One of the major findings that you won't find reported on, because it's not a quick headline grabber, but video viewing or television viewing -- whatever you want to call it -- has plateaued. While many people looking for a headline will go to 2010 figures, if you compare 2014 with 2015, we're actually down 1% on the amount of time we spend consuming tv and video. So, the market, it could be fair to say, has reached an equilibrium, for the time being anyway.
Now that superfast broadband is available to the vast majority of homes and the likes of Netflix and Amazon Prime are very well known and established, we can safely say that the channels offering video and tv consumption are largely known. We can also deduce that there are only so many hours in the day and that by viewing as much last year as we did the year before (well, ok, 1% less) then the public has pretty much voted on how long it wants to be in front of the television screen, laptop, iPad or smartphone viewing "stuff."
What is very clear is that watching television shows is way ahead as the biggest attraction. If you add in playback television and broadcaster catch-up services then just over three-quarters of video consumption is us watching our favourite shows either live (for 61% of us) or at a later date. In fact, if you just look at Millennials, live tv viewing is down to 43% of consumption, but with playback and catch-up that is boosted to around 57%. The majority of consumption for Millennials is still watching "normal" tv live or on catch-up. If you throw in watching your favourite show on Netflix, then two-thirds of Millennial video consumption is watching tv shows live, delayed or streamed.

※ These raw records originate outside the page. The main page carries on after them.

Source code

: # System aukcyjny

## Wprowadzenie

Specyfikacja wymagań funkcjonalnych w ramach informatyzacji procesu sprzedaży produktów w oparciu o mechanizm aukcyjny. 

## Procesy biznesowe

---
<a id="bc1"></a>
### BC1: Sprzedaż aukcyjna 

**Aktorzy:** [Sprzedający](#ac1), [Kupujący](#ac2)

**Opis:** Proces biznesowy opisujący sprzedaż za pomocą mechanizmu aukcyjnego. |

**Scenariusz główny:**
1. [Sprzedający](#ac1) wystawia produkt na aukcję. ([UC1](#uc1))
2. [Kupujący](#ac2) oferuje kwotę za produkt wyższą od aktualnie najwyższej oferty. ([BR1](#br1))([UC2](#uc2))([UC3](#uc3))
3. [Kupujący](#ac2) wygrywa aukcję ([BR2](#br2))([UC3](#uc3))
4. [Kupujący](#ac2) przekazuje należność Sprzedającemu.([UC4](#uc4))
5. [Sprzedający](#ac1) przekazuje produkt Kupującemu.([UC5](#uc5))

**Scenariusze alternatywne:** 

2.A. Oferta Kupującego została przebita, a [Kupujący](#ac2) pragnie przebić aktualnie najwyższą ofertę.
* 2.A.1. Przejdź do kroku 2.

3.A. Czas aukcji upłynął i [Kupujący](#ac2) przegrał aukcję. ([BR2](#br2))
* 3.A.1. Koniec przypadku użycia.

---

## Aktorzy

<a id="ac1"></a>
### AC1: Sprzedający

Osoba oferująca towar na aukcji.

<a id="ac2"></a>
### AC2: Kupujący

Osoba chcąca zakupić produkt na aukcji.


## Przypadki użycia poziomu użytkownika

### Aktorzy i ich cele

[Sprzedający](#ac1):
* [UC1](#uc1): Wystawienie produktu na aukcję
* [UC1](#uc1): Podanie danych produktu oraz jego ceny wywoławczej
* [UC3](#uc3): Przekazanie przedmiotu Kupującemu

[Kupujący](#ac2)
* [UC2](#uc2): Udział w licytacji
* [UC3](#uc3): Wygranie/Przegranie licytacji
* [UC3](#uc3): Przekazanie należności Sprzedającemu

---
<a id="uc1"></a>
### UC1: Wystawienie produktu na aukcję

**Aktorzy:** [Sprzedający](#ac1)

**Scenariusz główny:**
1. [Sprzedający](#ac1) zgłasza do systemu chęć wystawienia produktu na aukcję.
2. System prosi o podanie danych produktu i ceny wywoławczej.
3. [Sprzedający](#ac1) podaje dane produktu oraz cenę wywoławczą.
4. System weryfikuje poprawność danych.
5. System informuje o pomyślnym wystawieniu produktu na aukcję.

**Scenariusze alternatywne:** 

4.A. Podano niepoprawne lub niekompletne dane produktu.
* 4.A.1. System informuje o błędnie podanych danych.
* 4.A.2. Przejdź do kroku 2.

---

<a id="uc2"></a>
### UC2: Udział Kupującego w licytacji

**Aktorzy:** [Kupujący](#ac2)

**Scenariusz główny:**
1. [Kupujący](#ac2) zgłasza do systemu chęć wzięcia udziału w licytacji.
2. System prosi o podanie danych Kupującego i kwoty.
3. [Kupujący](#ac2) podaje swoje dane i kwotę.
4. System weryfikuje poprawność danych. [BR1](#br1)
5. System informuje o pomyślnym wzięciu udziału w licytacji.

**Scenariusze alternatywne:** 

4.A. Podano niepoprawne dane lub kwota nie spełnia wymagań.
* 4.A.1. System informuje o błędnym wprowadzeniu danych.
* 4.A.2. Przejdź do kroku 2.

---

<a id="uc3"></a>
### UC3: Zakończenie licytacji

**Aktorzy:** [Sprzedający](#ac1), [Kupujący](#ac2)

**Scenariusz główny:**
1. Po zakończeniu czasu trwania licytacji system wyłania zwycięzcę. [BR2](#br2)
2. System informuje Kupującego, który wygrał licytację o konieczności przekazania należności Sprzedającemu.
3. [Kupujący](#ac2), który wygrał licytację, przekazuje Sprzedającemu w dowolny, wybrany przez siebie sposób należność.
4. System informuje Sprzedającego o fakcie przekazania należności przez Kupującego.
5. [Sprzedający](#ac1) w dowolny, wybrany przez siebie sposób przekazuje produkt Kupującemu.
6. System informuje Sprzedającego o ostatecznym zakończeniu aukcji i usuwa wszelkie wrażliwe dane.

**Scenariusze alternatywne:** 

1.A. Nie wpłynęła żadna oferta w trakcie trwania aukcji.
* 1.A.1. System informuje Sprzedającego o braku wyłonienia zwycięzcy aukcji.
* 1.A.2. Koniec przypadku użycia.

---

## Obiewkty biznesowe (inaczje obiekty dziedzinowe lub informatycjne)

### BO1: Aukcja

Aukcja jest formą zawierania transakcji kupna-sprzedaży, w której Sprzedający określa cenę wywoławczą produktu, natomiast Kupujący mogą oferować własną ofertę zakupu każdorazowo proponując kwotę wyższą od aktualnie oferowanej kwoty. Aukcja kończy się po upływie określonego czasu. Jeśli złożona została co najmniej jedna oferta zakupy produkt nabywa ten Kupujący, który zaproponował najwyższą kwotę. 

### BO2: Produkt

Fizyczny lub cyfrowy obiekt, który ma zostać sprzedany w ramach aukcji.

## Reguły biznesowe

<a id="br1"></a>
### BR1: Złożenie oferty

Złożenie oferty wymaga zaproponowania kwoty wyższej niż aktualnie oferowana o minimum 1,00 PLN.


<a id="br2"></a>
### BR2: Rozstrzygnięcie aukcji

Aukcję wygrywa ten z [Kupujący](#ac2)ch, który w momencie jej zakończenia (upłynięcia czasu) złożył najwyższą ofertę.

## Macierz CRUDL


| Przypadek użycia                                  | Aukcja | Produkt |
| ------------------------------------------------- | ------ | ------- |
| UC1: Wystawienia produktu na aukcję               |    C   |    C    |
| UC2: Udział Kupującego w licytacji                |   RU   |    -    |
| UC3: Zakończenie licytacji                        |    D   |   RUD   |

The big difference for Millennials is the proportion of video watched via the likes of Netflix is twice as high as the national average -- 8.7% vs 4%. The same doubling is also seen with broadcaster VOD. It leads to a very simple conclusion: the younger you are the more likely you take catching up with shows when it suits you for granted. Us of a certain age still conform to the "appointment" to view far more readily than Millennials but, essentially, we're all doing the same thing. Millennials just take it for granted they can have their cake and eat it. They don't have to be in front of the tv at a set time to see a show. This is probably not just an attitude, but also a practical consideration for an age group that might well be students, flat sharers or those living at home who do not always have full control of the main set in their abode. Instead, they have become used to catching up when they can either on the main set or on a device.
So, if you look too hard at the figures you can go blind on the percentages as they tell you what you kind of suspected. Millennials are twice as likely as us of more advanced years to get video on Web sites and social media as well as a monthly subscription services, such as Netflix.
The big take out, though, is that we're all pretty much doing the same thing. Whether it's for two-thirds of a Millennial's time or three quarters of video consumption for the national average, the vast majority of our video consumption is spent watching the show we love either when the broadcaster says we should or when it suits us.
It would be tempting to say tv is king and it always has been but I'm wondering whether we need to acknowledge that it isn't a king in the way we have to tug our forelock as perhaps we once did. Rather, it's still master but it's also our servant. We pay attention to its timings and give it our attention but we also expect it to deliver what we want, when we want it on a device that suits us. The Depeche Mode song probably had it right, then -- it's more "master and servant" than king alone.